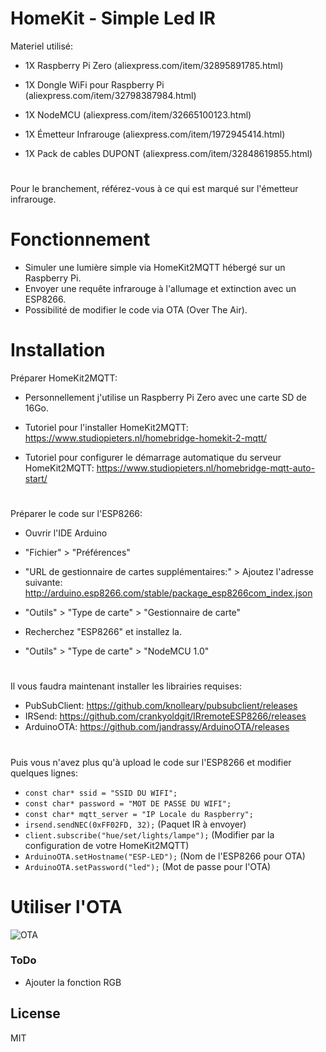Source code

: # HomeKit - Simple Led IR

Materiel utilisé:
- 1X Raspberry Pi Zero (aliexpress.com/item/32895891785.html)
- 1X Dongle WiFi pour Raspberry Pi (aliexpress.com/item/32798387984.html)

- 1X NodeMCU (aliexpress.com/item/32665100123.html)
- 1X Émetteur Infrarouge (aliexpress.com/item/1972945414.html)
- 1X Pack de cables DUPONT (aliexpress.com/item/32848619855.html)
#
Pour le branchement, référez-vous à ce qui est marqué sur l'émetteur infrarouge.

# Fonctionnement

  - Simuler une lumière simple via HomeKit2MQTT hébergé sur un Raspberry Pi.
  - Envoyer une requête infrarouge à l'allumage et extinction avec un ESP8266.
  - Possibilité de modifier le code via OTA (Over The Air).


# Installation


Préparer HomeKit2MQTT:
  - Personnellement j'utilise un Raspberry Pi Zero avec une carte SD de 16Go.
  - Tutoriel pour l'installer HomeKit2MQTT:
 https://www.studiopieters.nl/homebridge-homekit-2-mqtt/

  - Tutoriel pour configurer le démarrage automatique du serveur HomeKit2MQTT:
 https://www.studiopieters.nl/homebridge-mqtt-auto-start/

#

Préparer le code sur l'ESP8266:

- Ouvrir l'IDE Arduino
- "Fichier" > "Préférences"
- "URL de gestionnaire de cartes supplémentaires:" > Ajoutez l'adresse suivante: http://arduino.esp8266.com/stable/package_esp8266com_index.json

- "Outils" > "Type de carte" > "Gestionnaire de carte"
- Recherchez "ESP8266" et installez la.
- "Outils" > "Type de carte" > "NodeMCU 1.0"

#

Il vous faudra maintenant installer les librairies requises:
- PubSubClient: https://github.com/knolleary/pubsubclient/releases
- IRSend: https://github.com/crankyoldgit/IRremoteESP8266/releases
- ArduinoOTA: https://github.com/jandrassy/ArduinoOTA/releases

#

Puis vous n'avez plus qu'à upload le code sur l'ESP8266 et modifier quelques lignes:
-	`const char* ssid = "SSID DU WIFI";`
-	`const char* password = "MOT DE PASSE DU WIFI";` 
-	`const char* mqtt_server = "IP Locale du Raspberry";`	
-	`irsend.sendNEC(0xFF02FD, 32);` (Paquet IR à envoyer)
-	`client.subscribe("hue/set/lights/lampe");` (Modifier par la configuration de votre HomeKit2MQTT)
-	`ArduinoOTA.setHostname("ESP-LED");` (Nom de l'ESP8266 pour OTA)
-	`ArduinoOTA.setPassword("led");` (Mot de passe pour l'OTA)
	

#

# Utiliser l'OTA
![OTA](https://image.prntscr.com/image/p9bYNkNvTX6ShD0IJjHk_Q.png)

### ToDo

 - Ajouter la fonction RGB

License
----

MIT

● TASK GOAL: Whenever the string "avec" occurs in a line of the entries above, copy that line.

● OUTPUT OF THE TASK:
  - Envoyer une requête infrarouge à l'allumage et extinction avec un ESP8266.
  - Personnellement j'utilise un Raspberry Pi Zero avec une carte SD de 16Go.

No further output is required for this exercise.